(Stored entries)
————————

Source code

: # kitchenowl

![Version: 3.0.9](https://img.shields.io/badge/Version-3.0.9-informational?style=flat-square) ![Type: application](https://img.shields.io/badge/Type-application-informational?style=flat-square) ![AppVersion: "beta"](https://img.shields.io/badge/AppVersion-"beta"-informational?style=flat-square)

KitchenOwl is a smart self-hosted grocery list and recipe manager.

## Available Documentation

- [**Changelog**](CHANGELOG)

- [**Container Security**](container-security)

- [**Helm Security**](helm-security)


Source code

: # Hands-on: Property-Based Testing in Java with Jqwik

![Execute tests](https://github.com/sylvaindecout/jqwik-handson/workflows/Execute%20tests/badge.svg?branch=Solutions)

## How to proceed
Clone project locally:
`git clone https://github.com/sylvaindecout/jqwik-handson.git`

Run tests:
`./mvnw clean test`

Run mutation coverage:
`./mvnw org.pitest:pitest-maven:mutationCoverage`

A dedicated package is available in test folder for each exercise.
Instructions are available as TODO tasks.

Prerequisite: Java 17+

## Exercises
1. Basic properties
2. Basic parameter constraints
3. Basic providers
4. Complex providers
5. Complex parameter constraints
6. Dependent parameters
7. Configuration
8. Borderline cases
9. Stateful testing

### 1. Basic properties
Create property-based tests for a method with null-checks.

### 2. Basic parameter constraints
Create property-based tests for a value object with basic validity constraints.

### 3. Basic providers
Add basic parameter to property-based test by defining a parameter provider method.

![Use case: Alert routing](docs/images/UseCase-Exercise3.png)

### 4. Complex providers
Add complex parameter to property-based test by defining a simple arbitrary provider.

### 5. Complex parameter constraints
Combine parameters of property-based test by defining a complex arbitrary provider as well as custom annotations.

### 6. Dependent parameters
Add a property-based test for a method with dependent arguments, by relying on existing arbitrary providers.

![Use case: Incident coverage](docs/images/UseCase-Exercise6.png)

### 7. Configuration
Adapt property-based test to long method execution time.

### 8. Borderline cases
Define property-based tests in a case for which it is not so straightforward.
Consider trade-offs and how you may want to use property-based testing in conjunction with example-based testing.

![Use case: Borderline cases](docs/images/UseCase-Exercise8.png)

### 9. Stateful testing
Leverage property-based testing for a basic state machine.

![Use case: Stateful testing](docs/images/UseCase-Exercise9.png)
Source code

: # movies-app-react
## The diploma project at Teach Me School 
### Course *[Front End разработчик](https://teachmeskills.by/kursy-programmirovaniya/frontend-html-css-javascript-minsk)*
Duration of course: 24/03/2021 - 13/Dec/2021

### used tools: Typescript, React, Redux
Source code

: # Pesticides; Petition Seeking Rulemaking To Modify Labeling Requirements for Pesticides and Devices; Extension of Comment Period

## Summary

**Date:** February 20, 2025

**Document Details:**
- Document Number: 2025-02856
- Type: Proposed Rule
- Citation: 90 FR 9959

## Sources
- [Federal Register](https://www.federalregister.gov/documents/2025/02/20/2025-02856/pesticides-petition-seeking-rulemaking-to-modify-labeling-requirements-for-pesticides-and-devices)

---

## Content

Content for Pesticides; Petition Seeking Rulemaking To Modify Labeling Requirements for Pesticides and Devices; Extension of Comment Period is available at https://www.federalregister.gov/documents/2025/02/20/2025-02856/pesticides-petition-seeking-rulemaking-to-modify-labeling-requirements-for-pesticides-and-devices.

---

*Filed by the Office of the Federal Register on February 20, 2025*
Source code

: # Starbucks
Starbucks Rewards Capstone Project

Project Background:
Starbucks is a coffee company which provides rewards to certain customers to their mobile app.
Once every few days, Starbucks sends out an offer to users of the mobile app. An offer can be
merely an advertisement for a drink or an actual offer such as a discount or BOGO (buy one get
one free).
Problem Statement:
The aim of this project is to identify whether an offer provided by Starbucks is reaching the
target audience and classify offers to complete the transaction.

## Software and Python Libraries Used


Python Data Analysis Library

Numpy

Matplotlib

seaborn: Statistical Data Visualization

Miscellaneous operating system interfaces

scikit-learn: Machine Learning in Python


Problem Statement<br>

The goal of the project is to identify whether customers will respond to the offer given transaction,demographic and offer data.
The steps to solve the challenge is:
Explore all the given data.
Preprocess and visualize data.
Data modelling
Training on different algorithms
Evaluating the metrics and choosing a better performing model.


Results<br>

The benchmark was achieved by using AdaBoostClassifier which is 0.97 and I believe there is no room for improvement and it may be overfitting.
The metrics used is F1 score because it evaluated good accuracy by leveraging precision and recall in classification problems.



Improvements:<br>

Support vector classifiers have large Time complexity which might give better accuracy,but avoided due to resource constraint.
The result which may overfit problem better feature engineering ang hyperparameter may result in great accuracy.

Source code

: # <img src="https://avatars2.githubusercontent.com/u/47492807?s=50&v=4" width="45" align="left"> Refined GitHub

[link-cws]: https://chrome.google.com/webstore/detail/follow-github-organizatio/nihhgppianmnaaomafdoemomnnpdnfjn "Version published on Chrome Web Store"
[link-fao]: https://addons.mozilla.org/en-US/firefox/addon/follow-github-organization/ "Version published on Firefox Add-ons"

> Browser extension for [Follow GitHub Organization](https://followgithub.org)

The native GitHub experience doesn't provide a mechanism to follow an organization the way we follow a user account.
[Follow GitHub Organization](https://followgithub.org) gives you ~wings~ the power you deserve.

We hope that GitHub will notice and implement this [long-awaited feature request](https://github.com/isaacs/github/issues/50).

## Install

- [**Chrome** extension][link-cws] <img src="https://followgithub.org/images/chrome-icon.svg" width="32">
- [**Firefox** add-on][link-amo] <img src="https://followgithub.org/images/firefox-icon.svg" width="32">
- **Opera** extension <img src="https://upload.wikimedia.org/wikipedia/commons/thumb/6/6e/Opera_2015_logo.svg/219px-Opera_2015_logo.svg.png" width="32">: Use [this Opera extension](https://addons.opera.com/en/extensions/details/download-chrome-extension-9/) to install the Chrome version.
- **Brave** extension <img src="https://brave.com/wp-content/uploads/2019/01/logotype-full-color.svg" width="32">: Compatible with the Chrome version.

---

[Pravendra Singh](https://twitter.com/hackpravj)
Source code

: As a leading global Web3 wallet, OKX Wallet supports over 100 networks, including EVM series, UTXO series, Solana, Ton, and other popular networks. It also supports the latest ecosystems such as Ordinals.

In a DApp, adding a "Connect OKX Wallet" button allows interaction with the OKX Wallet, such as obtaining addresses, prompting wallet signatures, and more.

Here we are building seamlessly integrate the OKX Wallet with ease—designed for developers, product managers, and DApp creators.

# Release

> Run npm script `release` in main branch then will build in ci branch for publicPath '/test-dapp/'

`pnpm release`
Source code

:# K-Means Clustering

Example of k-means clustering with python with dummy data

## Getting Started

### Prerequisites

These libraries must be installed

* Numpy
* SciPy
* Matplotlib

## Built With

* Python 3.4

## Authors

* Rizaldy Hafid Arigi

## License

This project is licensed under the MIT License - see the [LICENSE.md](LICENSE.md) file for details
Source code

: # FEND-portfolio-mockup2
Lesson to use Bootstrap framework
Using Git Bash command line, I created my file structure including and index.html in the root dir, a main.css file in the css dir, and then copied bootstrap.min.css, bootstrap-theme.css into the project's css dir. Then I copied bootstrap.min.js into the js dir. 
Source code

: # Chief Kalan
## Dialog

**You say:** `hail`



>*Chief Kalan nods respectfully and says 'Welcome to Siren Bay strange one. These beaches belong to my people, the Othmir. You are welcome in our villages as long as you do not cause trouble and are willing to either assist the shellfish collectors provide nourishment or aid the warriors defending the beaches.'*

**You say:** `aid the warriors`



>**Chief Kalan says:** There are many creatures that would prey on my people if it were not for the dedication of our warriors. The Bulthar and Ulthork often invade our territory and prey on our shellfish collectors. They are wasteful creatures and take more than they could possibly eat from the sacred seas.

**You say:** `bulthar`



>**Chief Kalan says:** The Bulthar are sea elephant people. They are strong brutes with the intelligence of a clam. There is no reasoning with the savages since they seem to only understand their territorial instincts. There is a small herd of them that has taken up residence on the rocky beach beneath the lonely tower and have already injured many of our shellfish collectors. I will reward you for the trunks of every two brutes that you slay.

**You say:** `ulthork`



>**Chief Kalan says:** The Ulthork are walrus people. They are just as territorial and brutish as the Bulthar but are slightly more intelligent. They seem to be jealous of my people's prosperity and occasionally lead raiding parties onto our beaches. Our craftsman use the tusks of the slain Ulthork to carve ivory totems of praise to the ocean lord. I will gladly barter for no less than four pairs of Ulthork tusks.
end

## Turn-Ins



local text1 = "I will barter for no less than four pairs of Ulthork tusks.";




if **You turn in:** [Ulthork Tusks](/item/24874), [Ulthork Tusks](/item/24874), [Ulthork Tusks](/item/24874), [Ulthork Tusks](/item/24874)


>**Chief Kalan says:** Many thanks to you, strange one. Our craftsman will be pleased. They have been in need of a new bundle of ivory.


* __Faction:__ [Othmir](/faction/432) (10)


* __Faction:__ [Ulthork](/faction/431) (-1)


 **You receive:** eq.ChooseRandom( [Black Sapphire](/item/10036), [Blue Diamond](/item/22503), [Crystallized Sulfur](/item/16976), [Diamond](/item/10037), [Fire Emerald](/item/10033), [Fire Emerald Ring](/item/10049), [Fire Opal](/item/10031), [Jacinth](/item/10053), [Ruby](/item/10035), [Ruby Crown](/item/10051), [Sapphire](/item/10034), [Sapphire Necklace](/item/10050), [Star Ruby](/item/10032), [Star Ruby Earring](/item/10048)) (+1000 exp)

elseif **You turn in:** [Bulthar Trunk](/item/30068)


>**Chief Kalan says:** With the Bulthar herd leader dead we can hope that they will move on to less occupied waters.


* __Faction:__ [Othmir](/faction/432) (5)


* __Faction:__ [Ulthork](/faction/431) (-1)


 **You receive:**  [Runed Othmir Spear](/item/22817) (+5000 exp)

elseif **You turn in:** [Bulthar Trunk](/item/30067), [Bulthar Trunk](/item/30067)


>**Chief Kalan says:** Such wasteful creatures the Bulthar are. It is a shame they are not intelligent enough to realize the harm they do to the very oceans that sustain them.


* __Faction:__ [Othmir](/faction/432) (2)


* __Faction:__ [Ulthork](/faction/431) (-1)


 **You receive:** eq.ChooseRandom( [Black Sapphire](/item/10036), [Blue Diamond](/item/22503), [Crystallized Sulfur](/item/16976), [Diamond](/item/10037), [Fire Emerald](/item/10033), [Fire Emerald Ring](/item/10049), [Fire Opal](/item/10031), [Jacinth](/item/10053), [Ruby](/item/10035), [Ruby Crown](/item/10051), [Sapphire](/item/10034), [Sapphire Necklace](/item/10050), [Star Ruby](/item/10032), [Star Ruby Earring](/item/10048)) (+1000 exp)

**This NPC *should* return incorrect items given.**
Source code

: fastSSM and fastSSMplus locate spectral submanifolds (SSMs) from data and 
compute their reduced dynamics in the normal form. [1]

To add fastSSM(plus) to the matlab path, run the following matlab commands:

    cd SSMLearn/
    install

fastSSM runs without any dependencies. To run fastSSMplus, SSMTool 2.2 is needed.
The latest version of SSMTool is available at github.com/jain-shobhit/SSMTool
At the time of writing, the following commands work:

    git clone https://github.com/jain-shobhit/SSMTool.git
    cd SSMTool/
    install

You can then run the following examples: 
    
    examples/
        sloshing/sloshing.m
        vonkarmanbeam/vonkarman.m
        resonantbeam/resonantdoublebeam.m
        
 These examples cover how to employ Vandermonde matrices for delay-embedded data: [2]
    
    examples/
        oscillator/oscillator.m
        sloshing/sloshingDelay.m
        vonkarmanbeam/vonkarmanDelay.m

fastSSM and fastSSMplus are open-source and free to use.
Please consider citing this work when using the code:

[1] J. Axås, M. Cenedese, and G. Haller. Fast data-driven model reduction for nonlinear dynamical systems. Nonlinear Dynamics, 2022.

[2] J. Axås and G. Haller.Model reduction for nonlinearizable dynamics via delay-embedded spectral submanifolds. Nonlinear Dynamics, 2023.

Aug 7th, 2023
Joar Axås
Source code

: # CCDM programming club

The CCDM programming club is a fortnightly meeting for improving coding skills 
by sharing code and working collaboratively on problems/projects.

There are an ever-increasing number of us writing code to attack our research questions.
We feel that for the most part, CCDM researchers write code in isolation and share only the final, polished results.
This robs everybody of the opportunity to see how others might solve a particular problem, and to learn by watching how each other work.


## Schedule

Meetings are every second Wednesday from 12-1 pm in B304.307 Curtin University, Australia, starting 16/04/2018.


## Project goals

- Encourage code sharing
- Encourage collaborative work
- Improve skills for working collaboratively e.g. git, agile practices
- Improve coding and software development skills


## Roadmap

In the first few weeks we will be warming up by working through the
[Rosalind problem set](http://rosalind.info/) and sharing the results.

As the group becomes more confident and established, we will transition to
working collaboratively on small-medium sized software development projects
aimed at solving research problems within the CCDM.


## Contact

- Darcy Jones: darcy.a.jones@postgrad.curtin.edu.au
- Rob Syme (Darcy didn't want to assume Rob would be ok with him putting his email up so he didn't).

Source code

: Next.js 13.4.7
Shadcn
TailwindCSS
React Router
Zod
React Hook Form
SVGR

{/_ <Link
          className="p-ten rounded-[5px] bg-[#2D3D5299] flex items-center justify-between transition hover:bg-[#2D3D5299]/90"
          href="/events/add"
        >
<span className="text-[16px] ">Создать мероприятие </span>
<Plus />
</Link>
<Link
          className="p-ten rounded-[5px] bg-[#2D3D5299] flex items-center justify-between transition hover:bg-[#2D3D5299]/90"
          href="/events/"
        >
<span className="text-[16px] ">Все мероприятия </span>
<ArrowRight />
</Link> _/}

————————

WORK TO BE COMPLETED. Write down, word for word, the lines above from the one containing "for [Follow GitHub Organization](https://followgithub.org)" through the one containing "- [**Firefox** add-on][link-amo]", both ends included.

WRITTEN SOLUTION.
> Browser extension for [Follow GitHub Organization](https://followgithub.org)

The native GitHub experience doesn't provide a mechanism to follow an organization the way we follow a user account.
[Follow GitHub Organization](https://followgithub.org) gives you ~wings~ the power you deserve.

We hope that GitHub will notice and implement this [long-awaited feature request](https://github.com/isaacs/github/issues/50).

## Install

- [**Chrome** extension][link-cws] <img src="https://followgithub.org/images/chrome-icon.svg" width="32">
- [**Firefox** add-on][link-amo] <img src="https://followgithub.org/images/firefox-icon.svg" width="32">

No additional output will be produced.